Where Lightning Strikes (Bleeding Stars #3)

My fingertips trailed over his shoulder and ran down to the musical bars winding up his arm. An unsung song crying out to be played.

Feather light, I tapped my fingertips along it. As if playing the chords.

Lyrik winced.

My gaze flitted between the pain written so clearly on his face and the notes engraved on his arm. For a few seconds, I studied his expression, trying to make sense of it. To make sense of him. This menacing, intimidating man who at times seemed shackled and oppressed. I wanted to free him. Maybe return to him a little of what he’d given me.

When I turned to look at my fingers trailing the bars, my voice was quiet and subdued as I spoke my confession. “Sometimes in the middle of the night, when I can’t sleep and I’m all alone, I hear you play.”

I risked peeking at him.

His eyes were squeezed closed and his body was rigid. Bracing himself.

I turned my attention back to his song. “I’m almost embarrassed to admit this to you…because I would never want you to think I could look at you as anything but the boy next door…the boy who changed me.”

I swallowed hard. “It was three years ago when I heard my first Sunder song. It was late…I’d come home from work and had been alone in my apartment, lost in the same excruciating loneliness I’ve lived in for the last four years. This song came on…”

Soft laughter rolled from my tongue. “You’d think it would be forgettable, nothing that would ever be ingrained in my memory, but I remember the tingly feeling I got when the first few chords came through the speakers. I remember sitting propped up in my bed, entranced. I had to find out who it was. I had to know who was singing. To put a face to the voice that was so haunting and comforting at the same time.”

Energy rolled across my skin at the memory. “They say music touches us in a way nothing else can, and I swore in that moment it felt as if the person singing it was singing directly to me. That they’d found the words for my loneliness. That they’d tapped into it and for a few minutes I didn’t feel so alone.”

“Blue,” he whispered in effort to shut me down, but I kept speaking. “I found out that song…that song wasn’t sung by the lead who normally sings the majority of their songs. It was sung by a gorgeous, black-haired boy. He was singing Sunday Gone, a song I learned he wrote. I’d sit for hours in front of my computer and watch him with his black guitar braced on his lap and his mouth pressed to the mic. I’d just hit replay over and over because that was the only time I felt truly understood.”

I pulled air into my lungs. “And it turned out it was you, Lyrik.”

It was the song I had tortured myself with when I refused to give in to Lyrik’s advances. When he’d terrified me simply from the way he’d made me feel. Back when I’d been certain he would use me up and throw me away.

And I knew he would.

Throw me away.

He’d made that much clear. My heart clenched with the promise that this was going to end. That this was all he had to give.

But I also knew he wasn’t using me up.

He was filling me up.

Would he give me the opportunity to fill him up a little bit, too?

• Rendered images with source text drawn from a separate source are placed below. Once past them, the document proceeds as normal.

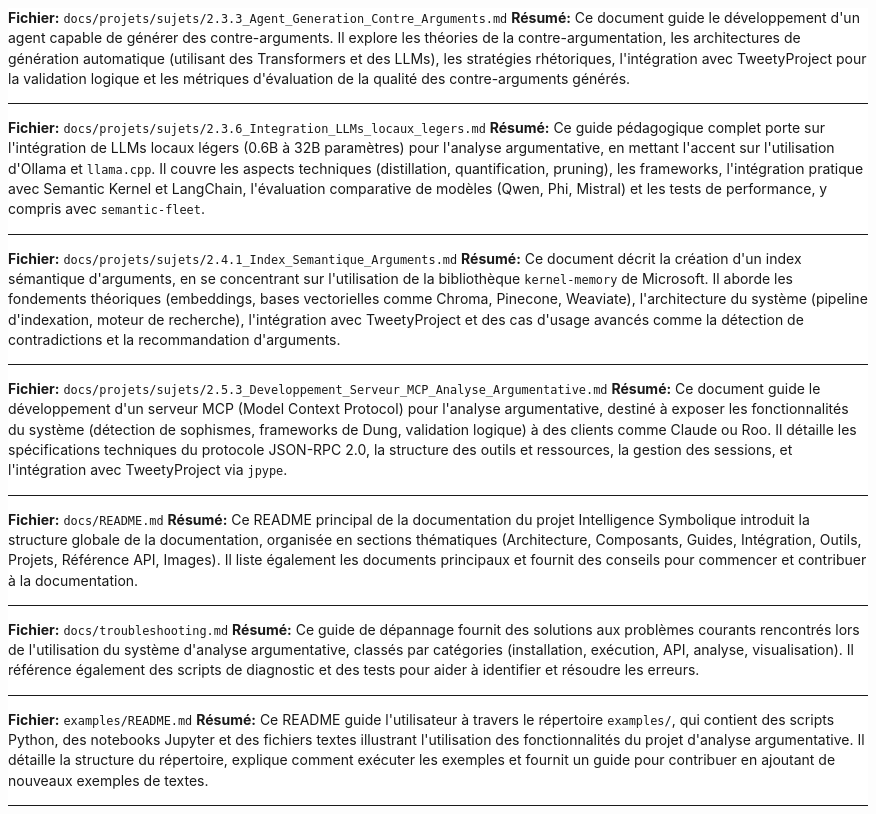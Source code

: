 **Fichier:** `docs/projets/sujets/2.3.3_Agent_Generation_Contre_Arguments.md`
**Résumé:**
Ce document guide le développement d'un agent capable de générer des contre-arguments. Il explore les théories de la contre-argumentation, les architectures de génération automatique (utilisant des Transformers et des LLMs), les stratégies rhétoriques, l'intégration avec TweetyProject pour la validation logique et les métriques d'évaluation de la qualité des contre-arguments générés.

---
**Fichier:** `docs/projets/sujets/2.3.6_Integration_LLMs_locaux_legers.md`
**Résumé:**
Ce guide pédagogique complet porte sur l'intégration de LLMs locaux légers (0.6B à 32B paramètres) pour l'analyse argumentative, en mettant l'accent sur l'utilisation d'Ollama et `llama.cpp`. Il couvre les aspects techniques (distillation, quantification, pruning), les frameworks, l'intégration pratique avec Semantic Kernel et LangChain, l'évaluation comparative de modèles (Qwen, Phi, Mistral) et les tests de performance, y compris avec `semantic-fleet`.

---
**Fichier:** `docs/projets/sujets/2.4.1_Index_Semantique_Arguments.md`
**Résumé:**
Ce document décrit la création d'un index sémantique d'arguments, en se concentrant sur l'utilisation de la bibliothèque `kernel-memory` de Microsoft. Il aborde les fondements théoriques (embeddings, bases vectorielles comme Chroma, Pinecone, Weaviate), l'architecture du système (pipeline d'indexation, moteur de recherche), l'intégration avec TweetyProject et des cas d'usage avancés comme la détection de contradictions et la recommandation d'arguments.

---
**Fichier:** `docs/projets/sujets/2.5.3_Developpement_Serveur_MCP_Analyse_Argumentative.md`
**Résumé:**
Ce document guide le développement d'un serveur MCP (Model Context Protocol) pour l'analyse argumentative, destiné à exposer les fonctionnalités du système (détection de sophismes, frameworks de Dung, validation logique) à des clients comme Claude ou Roo. Il détaille les spécifications techniques du protocole JSON-RPC 2.0, la structure des outils et ressources, la gestion des sessions, et l'intégration avec TweetyProject via `jpype`.

---
**Fichier:** `docs/README.md`
**Résumé:**
Ce README principal de la documentation du projet Intelligence Symbolique introduit la structure globale de la documentation, organisée en sections thématiques (Architecture, Composants, Guides, Intégration, Outils, Projets, Référence API, Images). Il liste également les documents principaux et fournit des conseils pour commencer et contribuer à la documentation.

---
**Fichier:** `docs/troubleshooting.md`
**Résumé:**
Ce guide de dépannage fournit des solutions aux problèmes courants rencontrés lors de l'utilisation du système d'analyse argumentative, classés par catégories (installation, exécution, API, analyse, visualisation). Il référence également des scripts de diagnostic et des tests pour aider à identifier et résoudre les erreurs.

---
**Fichier:** `examples/README.md`
**Résumé:**
Ce README guide l'utilisateur à travers le répertoire `examples/`, qui contient des scripts Python, des notebooks Jupyter et des fichiers textes illustrant l'utilisation des fonctionnalités du projet d'analyse argumentative. Il détaille la structure du répertoire, explique comment exécuter les exemples et fournit un guide pour contribuer en ajoutant de nouveaux exemples de textes.

---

I pressed a hand over his pounding heart. “I hear you, Lyrik.”

He trembled.

“I hear your words and I hear your pain. Let me share some of it. The way you’re sharing mine. Sing me your song.”

In a flash, he had his face buried in my neck. “Goddamn it, Blue. Why do you have to keep doin’ this to me? You keep trying and trying to get to the place where I can’t let you go.”

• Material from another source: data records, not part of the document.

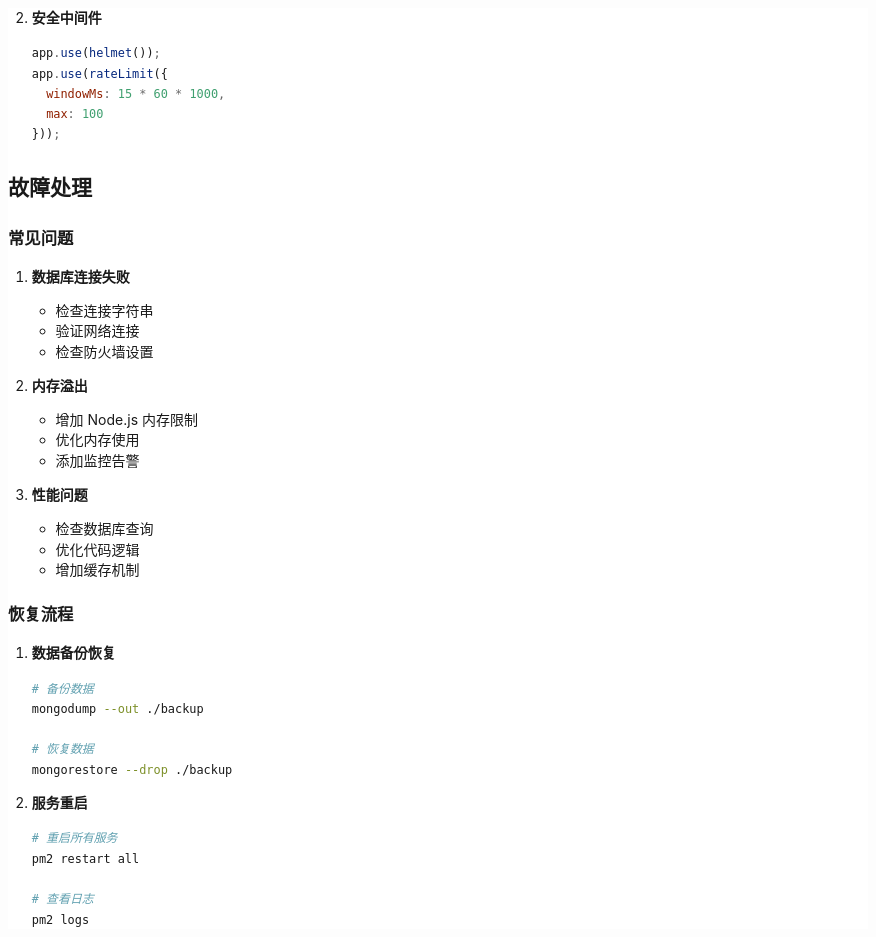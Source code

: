 2. **安全中间件**
   ```javascript
   app.use(helmet());
   app.use(rateLimit({
     windowMs: 15 * 60 * 1000,
     max: 100
   }));
   ```

## 故障处理

### 常见问题

1. **数据库连接失败**
   - 检查连接字符串
   - 验证网络连接
   - 检查防火墙设置

2. **内存溢出**
   - 增加 Node.js 内存限制
   - 优化内存使用
   - 添加监控告警

3. **性能问题**
   - 检查数据库查询
   - 优化代码逻辑
   - 增加缓存机制

### 恢复流程

1. **数据备份恢复**
   ```bash
   # 备份数据
   mongodump --out ./backup

   # 恢复数据
   mongorestore --drop ./backup
   ```

2. **服务重启**
   ```bash
   # 重启所有服务
   pm2 restart all

   # 查看日志
   pm2 logs
   ```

“What if I’m already there?”

I had to be.

Not all of this could be one-sided and I refused to believe this beautiful boy could be immune.

Not when I’d been touched so wholly.

Not after what we’d just shared.

Not after we’d come so far.

He clutched me tightly. His breaths came harsh and hard and his hands burned into my back as he pulled me tighter.

God, I hurt for him. For me. For us.

“You aren’t supposed to make me feel this way,” he whispered as if in confession—shamed and ridden with guilt yet still refusing to let go. “This was a terrible idea.”

Those five words. If anything, they just reinforced the reasons for my reserve, my need to keep my distance from this devastated man.

He held me, safe and secure, but I could feel part of his spirit detaching and floating away. Just as strongly as he struggled to stay attached.

His voice shook when he finally released it at the sensitive skin of my neck in a torrent of heartbroken passion.

Lyrik sang like he did in the night.

I’d have given it all.

But instead I got lost along the way.

It was only two lines. That was all he gave me of his unsung song.

Two lines from his mystery.

The words coated in uncertainty and obscurity.

Both of us seemed suspended in it, in the echoing silence that followed behind and held fast to the energy clinging to the air.